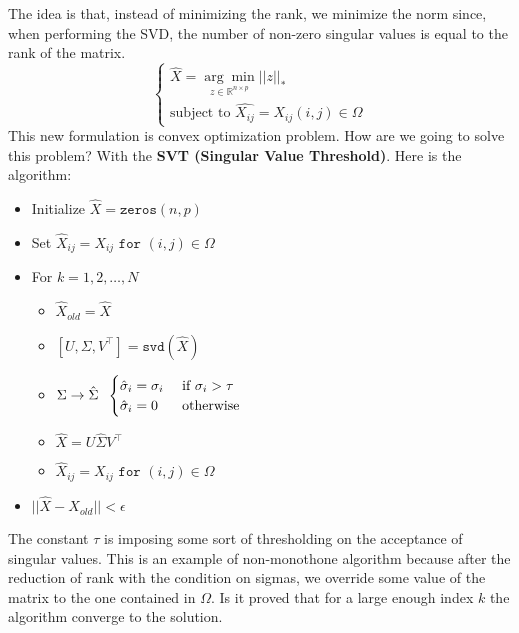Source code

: The idea is that, instead of minimizing the rank, we minimize the norm since, when performing the SVD, the number of non-zero singular values is equal to the rank of the matrix.
\[
    \begin{cases}
        \hat{X} = \underset{z \in \mathbb{R}^{n \times p}}{\arg \min} ||z||_*\\
        \text{subject to } \hat{X_{ij}} = X_{ij} (i,j) \in \Omega
    \end{cases}    
\]
This new formulation is convex optimization problem. How are we going to solve this problem? With the \textbf{SVT (Singular Value Threshold)}. Here is the algorithm:
\begin{itemize}
    \item Initialize $\hat{X} = \texttt{zeros}(n,p)$
    \item Set $\hat{X}_{ij} = X_{ij} \texttt{ for } (i,j) \in \Omega$
    \item For $k = 1,2, \dots, N$  
    \begin{itemize}
        \item $\hat{X}_{old} = \hat{X}$
        \item $[U, \Sigma, V^\intercal] = \texttt{svd}(\hat{X})$
        \item $\Sigma \rightarrow \hat{\Sigma} \hspace{0.2cm} \begin{cases}
            \hat{\sigma}_i = \sigma_i & \text{ if } \sigma_i > \tau\\
            \hat{\sigma}_i = 0 & \text{ otherwise }
        \end{cases}$
        \item $\hat{X} = U\hat{\Sigma}V^\intercal$
        \item $\hat{X}_{ij} = X_{ij} \texttt{ for } (i,j) \in \Omega$
    \end{itemize}
    \item $||\hat{X} - X_{old}|| < \epsilon$
\end{itemize}
The constant $\tau$ is imposing some sort of thresholding on the acceptance of singular values. This is an example of non-monothone algorithm because after the reduction of rank with the condition on sigmas, we override some value of the matrix to the one contained in $\Omega$. Is it proved that for a large enough index $k$ the algorithm converge to the solution.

# WORK TO BE COMPLETED:
Output the data exactly as it appears. The pictures do not belong in it.

# RESPONSE:
Source code

: The idea is that, instead of minimizing the rank, we minimize the norm since, when performing the SVD, the number of non-zero singular values is equal to the rank of the matrix.
\[
    \begin{cases}
        \hat{X} = \underset{z \in \mathbb{R}^{n \times p}}{\arg \min} ||z||_*\\
        \text{subject to } \hat{X_{ij}} = X_{ij} (i,j) \in \Omega
    \end{cases}    
\]
This new formulation is convex optimization problem. How are we going to solve this problem? With the \textbf{SVT (Singular Value Threshold)}. Here is the algorithm:
\begin{itemize}
    \item Initialize $\hat{X} = \texttt{zeros}(n,p)$
    \item Set $\hat{X}_{ij} = X_{ij} \texttt{ for } (i,j) \in \Omega$
    \item For $k = 1,2, \dots, N$  
    \begin{itemize}
        \item $\hat{X}_{old} = \hat{X}$
        \item $[U, \Sigma, V^\intercal] = \texttt{svd}(\hat{X})$
        \item $\Sigma \rightarrow \hat{\Sigma} \hspace{0.2cm} \begin{cases}
            \hat{\sigma}_i = \sigma_i & \text{ if } \sigma_i > \tau\\
            \hat{\sigma}_i = 0 & \text{ otherwise }
        \end{cases}$
        \item $\hat{X} = U\hat{\Sigma}V^\intercal$
        \item $\hat{X}_{ij} = X_{ij} \texttt{ for } (i,j) \in \Omega$
    \end{itemize}
    \item $||\hat{X} - X_{old}|| < \epsilon$
\end{itemize}
The constant $\tau$ is imposing some sort of thresholding on the acceptance of singular values. This is an example of non-monothone algorithm because after the reduction of rank with the condition on sigmas, we override some value of the matrix to the one contained in $\Omega$. Is it proved that for a large enough index $k$ the algorithm converge to the solution.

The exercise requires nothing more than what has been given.